However, the legislation provides the framework, a seed of sorts, for the continued implementation and development of RES legislation nationwide. As RES markets develop nationwide, the solar industry can begin the task of adjusting to a more sustainable regulatory mechanism that is likely to help accelerate the implementation of solar technology (and others) well into the next decade. Our analysis is below.

BACKGROUND

What Does a Federal RES Do?

The federal Renewable Electricity Standard requires that a certain percentage of the electricity purchased in the country come from renewable energy resources. The purpose of an RES is to set up a competitive market in which utilities either (1) directly produce a specific amount of renewable energy based on their total load or (2) effectively purchase this renewable energy from others producing it or (3) pay a penalty. Most utilities will choose some combination of all three. In some state markets, an RES is called a renewable portfolio standard (RPS) or alternative energy portfolio standard (AEPS).

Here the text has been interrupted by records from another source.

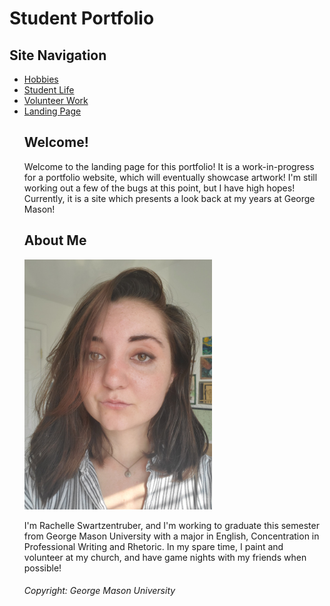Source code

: 
<html>
<body>
<h1> Student Portfolio </h1>
  <h2> Site Navigation </h2>
<nav>
    <ul>
      <li><a href="./https://"https://github.com/mswartze-creator/Student-Portfolio/blob/master/Hobbies">Hobbies</a>
      <li><a href="./"https://github.com/mswartze-creator/Student-Portfolio/blob/master/Student%20Life">Student Life</a>
      <li><a href="./https://github.com/mswartze-creator/Project_1/tree/George-Mason">Volunteer Work</a>
      <li><a href="./"https://github.com/mswartze-creator/Student-Portfolio/blob/master/Landing%20Page">Landing Page</a>

<h2> Welcome! </h2>
<p> Welcome to the landing page for this portfolio! It is a work-in-progress for a portfolio website, which will eventually showcase artwork! I'm still working out a few of the bugs at this point, but I have high hopes! Currently, it is a site which presents a look back at my years at George Mason! </p>

<h2> About Me </h2>
<img src="20200507_180422%20(1).jpg" alt="Rachelle" width="300" height="400">
<picture>
  <source media="(min-width:650px)" srcset= "https://github.com/mswartze-creator/Student-Portfolio/blob/master/20200507_180422%20(1).jpg">
</picture>
<p> I'm Rachelle Swartzentruber, and I'm working to graduate this semester from George Mason University with a major in English, Concentration in Professional Writing and Rhetoric. In my spare time, I paint and volunteer at my church, and have game nights with my friends when possible! <p>


<footer> <h6> Copyright: George Mason University </h6> </footer>
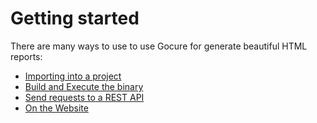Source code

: # Getting started

There are many ways to use to use Gocure for generate beautiful HTML reports:	
- [Importing into a project](/v23.07.24/import)
- [Build and Execute the binary](/v23.07.24/execute)
- [Send requests to a REST API](/v23.07.24/restAPI)
- [On the Website](/v23.07.24/website)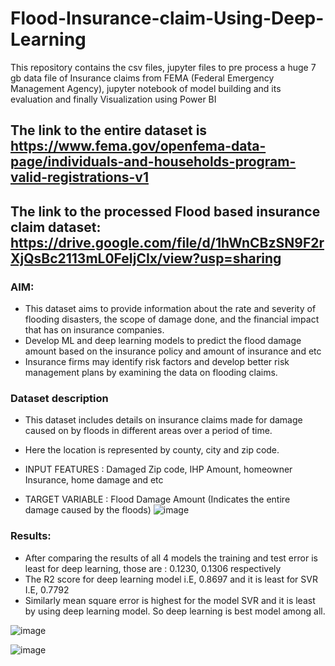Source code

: # Flood-Insurance-claim-Using-Deep-Learning
This repository contains the csv files, jupyter files to pre process a huge 7 gb data file of Insurance claims from FEMA (Federal Emergency  Management Agency), jupyter notebook of model building and its evaluation and finally Visualization using Power BI
## The link to the entire dataset is https://www.fema.gov/openfema-data-page/individuals-and-households-program-valid-registrations-v1
## The link to the processed Flood based insurance claim dataset: https://drive.google.com/file/d/1hWnCBzSN9F2rXjQsBc2113mL0FeIjCIx/view?usp=sharing
### AIM: 
- This dataset aims to provide information about the rate and severity of flooding disasters, the scope of damage done, and the financial impact that has on insurance companies.
- Develop ML and deep learning models to predict the flood damage amount based on the insurance policy and amount of insurance and etc
- Insurance firms may identify risk factors and develop better risk management plans by examining the data on flooding claims.
### Dataset description
- This dataset includes details on insurance claims made for damage caused on by floods in different areas over a period of time.
- Here the location is represented by county, city and zip code.

- INPUT FEATURES : Damaged Zip code, IHP Amount, homeowner Insurance, home damage and etc

- TARGET VARIABLE : Flood Damage Amount (Indicates the entire damage caused by the floods) 
![image](https://github.com/programmerdjkumar/Flood-Insurance-claim-Using-Deep-Learning/assets/48883104/be06709b-7d58-4626-9bc1-2bb03efed1af)
### Results:
- After comparing the results of all 4 models the training and test error is least for deep learning, those are : 0.1230, 0.1306 respectively
- The R2 score for deep learning model i.E, 0.8697 and it is least for SVR I.E, 0.7792
- Similarly mean square error is highest for the model SVR and it is least by using deep learning model. So deep learning is best model among all. 

![image](https://github.com/programmerdjkumar/Flood-Insurance-claim-Using-Deep-Learning/assets/48883104/e1c40812-6f49-4a49-9593-46619f031d5f)

![image](https://github.com/programmerdjkumar/Flood-Insurance-claim-Using-Deep-Learning/assets/48883104/8975ad93-7201-4ac5-b037-a76c713dc975)

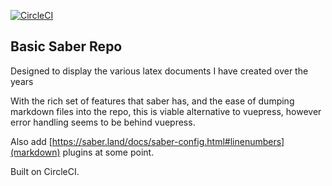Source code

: [![CircleCI](https://circleci.com/gh/FriendlyUser/dli-vue-docs.svg?style=svg)](https://circleci.com/gh/FriendlyUser/dli-vue-docs)
## Basic Saber Repo

Designed to display the various latex documents I have created over the years


With the rich set of features that saber has, and the ease of dumping markdown files into the repo, this is viable alternative to vuepress, however error handling seems to be behind vuepress.


Also add [https://saber.land/docs/saber-config.html#linenumbers](markdown) plugins at some point.

Built on CircleCI.
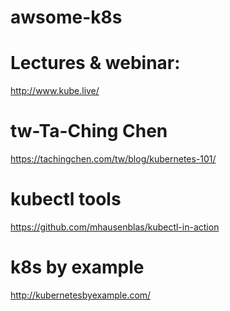 # awsome-k8s




#  Lectures & webinar:

http://www.kube.live/     




#  tw-Ta-Ching Chen

https://tachingchen.com/tw/blog/kubernetes-101/   




#  kubectl  tools

https://github.com/mhausenblas/kubectl-in-action      


#  k8s by example   

http://kubernetesbyexample.com/       
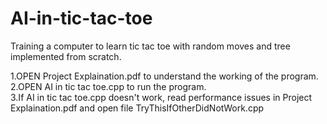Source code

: # AI-in-tic-tac-toe
Training a computer to learn tic tac toe with random moves and tree implemented from scratch.

1.OPEN Project Explaination.pdf to understand the working of the program.    
2.OPEN AI in tic tac toe.cpp to run the program.    
3.If AI in tic tac toe.cpp doesn't work, read performance issues in Project Explaination.pdf and open file TryThisIfOtherDidNotWork.cpp
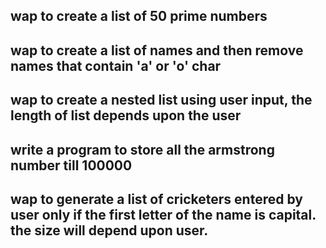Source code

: ## wap to create a list of 50 prime numbers 

## wap to create a list of names and then remove names that contain 'a' or 'o' char

## wap to create a nested list using user input, the length of list depends upon the user

## write a program to store all the armstrong number till 100000

## wap to generate a list of cricketers entered by user only if the first letter of the name is capital. the size will depend upon user.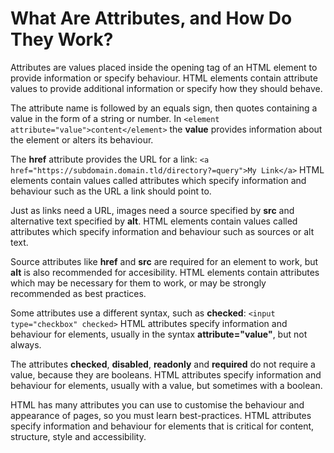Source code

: # What Are Attributes, and How Do They Work?

Attributes are values placed inside the opening tag of an HTML element to provide information or specify behaviour.
HTML elements contain attribute values to provide additional information or specify how they should behave.

The attribute name is followed by an equals sign, then quotes containing a value in the form of a string or number.
In `<element attribute="value">content</element>` the **value** provides information about the element or alters its behaviour.

The **href** attribute provides the URL for a link: `<a href="https://subdomain.domain.tld/directory?=query">My Link</a>`
HTML elements contain values called attributes which specify information and behaviour such as the URL a link should point to.

Just as links need a URL, images need a source specified by **src** and alternative text specified by **alt**.
HTML elements contain values called attributes which specify information and behaviour such as sources or alt text.

Source attributes like **href** and **src** are required for an element to work, but **alt** is also recommended for accesibility.
HTML elements contain attributes which may be necessary for them to work, or may be strongly recommended as best practices.

Some attributes use a different syntax, such as **checked**: `<input type="checkbox" checked>`
HTML attributes specify information and behaviour for elements, usually in the syntax **attribute="value"**, but not always.

The attributes **checked**, **disabled**, **readonly** and **required** do not require a value, because they are booleans.
HTML attributes specify information and behaviour for elements, usually with a value, but sometimes with a boolean.

HTML has many attributes you can use to customise the behaviour and appearance of pages, so you must learn best-practices.
HTML attributes specify information and behaviour for elements that is critical for content, structure, style and accessibility.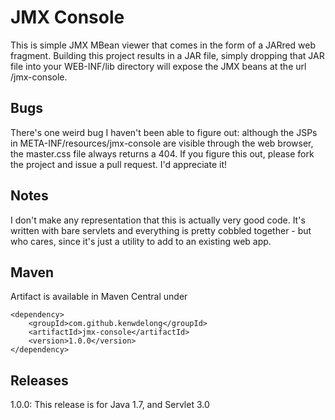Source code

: JMX Console
===========

This is simple JMX MBean viewer that comes in the form of a JARred web fragment.  Building this project results
in a JAR file, simply dropping that JAR file into your WEB-INF/lib directory will expose the JMX beans at the
url /jmx-console.


Bugs
----

There's one weird bug I haven't been able to figure out: although the JSPs in META-INF/resources/jmx-console are visible
through the web browser, the master.css file always returns a 404.  If you figure this out, please fork the project
and issue a pull request.  I'd appreciate it!

Notes
-----

I don't make any representation that this is actually very good code.  It's written with bare servlets and everything is
pretty cobbled together - but who cares, since it's just a utility to add to an existing web app.

Maven
-----
Artifact is available in Maven Central under

	<dependency>
		<groupId>com.github.kenwdelong</groupId>
		<artifactId>jmx-console</artifactId>
		<version>1.0.0</version>
	</dependency>

Releases
--------
1.0.0: This release is for Java 1.7, and Servlet 3.0
	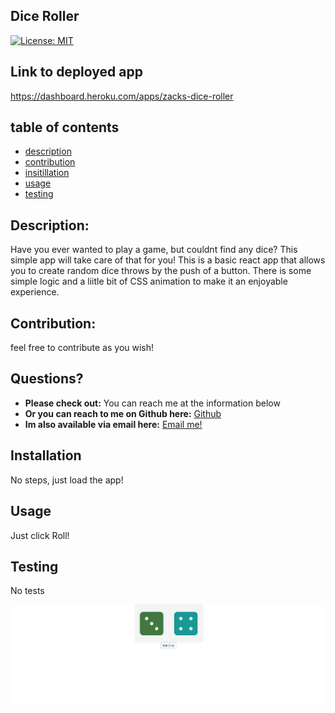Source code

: ## Dice Roller 

    
[![License: MIT](https://img.shields.io/badge/License-MIT-yellow.svg)](https://opensource.org/licenses/MIT)

## Link to deployed app 

https://dashboard.heroku.com/apps/zacks-dice-roller
    
## table of contents 

* [description](#Description)
* [contribution](#Contribution)  
* [insitillation](#Instillation)
* [usage](#Usage)
* [testing](#Testing)
  

## Description: 

Have you ever wanted to play a game, but couldnt find any dice? This simple app will take care of that for you! This is a basic react app that allows you to create random dice throws by the push of a button. There is some simple logic and a liitle bit of CSS animation to make it an enjoyable experience.  
    
    
## Contribution:

feel free to contribute as you wish! 
    
## Questions?

* **Please check out:** You can reach me at the information below
* **Or you can reach to me on Github here:** [Github](https://github.com/zackdeacon)
* **Im also available via email here:** [Email me!](zackdeacon347@gmaili.com) 
    
    
## Installation 

    
  No steps, just load the app! 
    
## Usage 

    
  Just click Roll!
    
## Testing 

    
  No tests 
  
  
  ![](public/Dice-screenshot.jpeg)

If utilities opt to go with the second strategy listed above, they usually do not purchase the energy from renewable energy resources, they simply purchase title to the “credit” associated with the renewable energy, termed a renewable energy credit (REC). Since energy can be measured in megawatt-hours (MWh), one REC represents the green attributes associated with one MWh of production from a renewable energy resource. Each time a homeowner or business produces one MWh from its solar system, it can sell the REC associated with this MWh in a competitive market. Technologies compete to produce RECs and sell them, and as these technologies scale, the supply of RECs increases, and the costs of these RECs decreases. The market is designed to drive down the costs of compliance and catalyze alternative energy technologies to scale.

CURRENT RES OVERVIEW

Volumes

The RES targets are less than the twenty to twenty-five percent recommended by most industry groups and President Obama himself this last year. The current RES requirements are below:

2012-13: 3%
2014-16: 6%
2017-18: 9%
2019-20: 12%
2021-39: 15%

The Alternative Compliance Payment

The Alternative Compliance Payment, which is the fee that electric utilities must pay in lieu of actually purchasing or producing the renewable energy credits required by the RES, is $21, adjusted for inflation. This means that for every MWH of electricity that the utility fails to supply from renewable energy, it must pay a fine of $21. The ACP effectively sets the ceiling on the value of renewable energy credits, with the caveat that there are multipliers (described below) that make some RECs more valuable than others.

Qualifying Technologies

Under the current RES, those resources include solar, wind, geothermal, biomass, landfill gas, qualified hydropower, marine and hydrokinetic renewable energy, incremental geothermal, coal-mined methane, qualified waste-to-energy, and potentially other technologies.

Multipliers

In order to incentivize certain technologies, states (and in this case the federal government) often provide multipliers for RECs from specific technologies or locations. Under the federal RES, utilities will receive double credit for RECs produced by renewable energy systems located on Indian land (to incentivize the development of renewable energy on Indian land) and triple credit for small renewable distributed generation less than 1 MW. Although not stated, it is likely that the maximum ceiling on energy efficiency credits will conversely reduce the value of RECs produced from energy efficiency upgrades.

No Preemption

The national RES will not preempt current state RES or RPS standards. Instead, the RES is meant to set a floor for states without current RES or RPS legislation to set up trading regimes and complement preexisting state legislation. The RES is a bit like the federal Clean Air Act or Clean Water Act in this respect, both of which provide states with a blueprint which they can either accept in whole, or mimic with state-specific standards that are as strict or less strict. This is incredibly important for those states that have more favorable solar requirements than the federal RES.

National Market

It is unclear at this point whether a national market will develop because of the legislation. Currently, the legislation provides for the delegation of responsibilities to either a national trading mechanism or a more regional mechanism. States will have to figure out whether they want their REC markets to be regional, like the Regional Greenhouse Gas Initiative (RGGI), or isolated, like Delaware, New Jersey, Massachusetts and others.

SREC Values

The value of solar renewable energy credits (SRECs) is typically a function of supply and demand . It is therefore unclear what the values of SRECs will be since this supply and demand will differ from state to state. Taken by itself, the legislation will not push SREC prices very high since the ACP is $21, with a potential multiplier of three ($63). However, current RPS states will likely retain their markets, and states without an RPS may develop more aggressive RPS legislation in light of the national RES.

ANALYSIS

Potential Negatives

1. The effective solar alternative compliance payment (SACP) is $63 per MWH for distributed solar energy systems (those below 1 MW in nameplate capacity). This is low enough that it is not likely to create a significant market for solar renewable energy credits (since the ACP provides a ceiling on the value of SRECs). This legislation is therefore unlikely to single-handedly develop robust markets for solar. However, as discussed below, the RES may provide the necessary legislative framework for the creation of such a market.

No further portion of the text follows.